■ **EXERCISE OBJECTIVE**
Transcribe all the entries word for word, but omit the images.

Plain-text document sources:
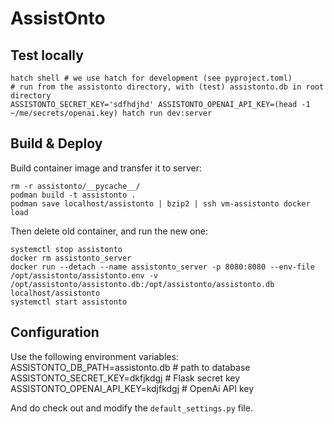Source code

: # AssistOnto

## Test locally

    hatch shell # we use hatch for development (see pyproject.toml)
    # run from the assistonto directory, with (test) assistonto.db in root directory
    ASSISTONTO_SECRET_KEY='sdfhdjhd' ASSISTONTO_OPENAI_API_KEY=(head -1 ~/me/secrets/openai.key) hatch run dev:server

## Build & Deploy

Build container image and transfer it to server:

    rm -r assistonto/__pycache__/
    podman build -t assistonto .
    podman save localhost/assistonto | bzip2 | ssh vm-assistonto docker load

Then delete old container, and run the new one:

    systemctl stop assistonto
    docker rm assistonto_server
    docker run --detach --name assistonto_server -p 8080:8080 --env-file /opt/assistonto/assistonto.env -v /opt/assistonto/assistonto.db:/opt/assistonto/assistonto.db localhost/assistonto
    systemctl start assistonto

## Configuration

Use the following environment variables:
    ASSISTONTO_DB_PATH=assistonto.db # path to database
    ASSISTONTO_SECRET_KEY=dkfjkdgj # Flask secret key
    ASSISTONTO_OPENAI_API_KEY=kdjfkdgj # OpenAi API key

And do check out and modify the `default_settings.py` file.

■ **EXPECTED OUTPUT**
Source code

: # AssistOnto

## Test locally

    hatch shell # we use hatch for development (see pyproject.toml)
    # run from the assistonto directory, with (test) assistonto.db in root directory
    ASSISTONTO_SECRET_KEY='sdfhdjhd' ASSISTONTO_OPENAI_API_KEY=(head -1 ~/me/secrets/openai.key) hatch run dev:server

## Build & Deploy

Build container image and transfer it to server:

    rm -r assistonto/__pycache__/
    podman build -t assistonto .
    podman save localhost/assistonto | bzip2 | ssh vm-assistonto docker load

Then delete old container, and run the new one:

    systemctl stop assistonto
    docker rm assistonto_server
    docker run --detach --name assistonto_server -p 8080:8080 --env-file /opt/assistonto/assistonto.env -v /opt/assistonto/assistonto.db:/opt/assistonto/assistonto.db localhost/assistonto
    systemctl start assistonto

## Configuration

Use the following environment variables:
    ASSISTONTO_DB_PATH=assistonto.db # path to database
    ASSISTONTO_SECRET_KEY=dkfjkdgj # Flask secret key
    ASSISTONTO_OPENAI_API_KEY=kdjfkdgj # OpenAi API key

And do check out and modify the `default_settings.py` file.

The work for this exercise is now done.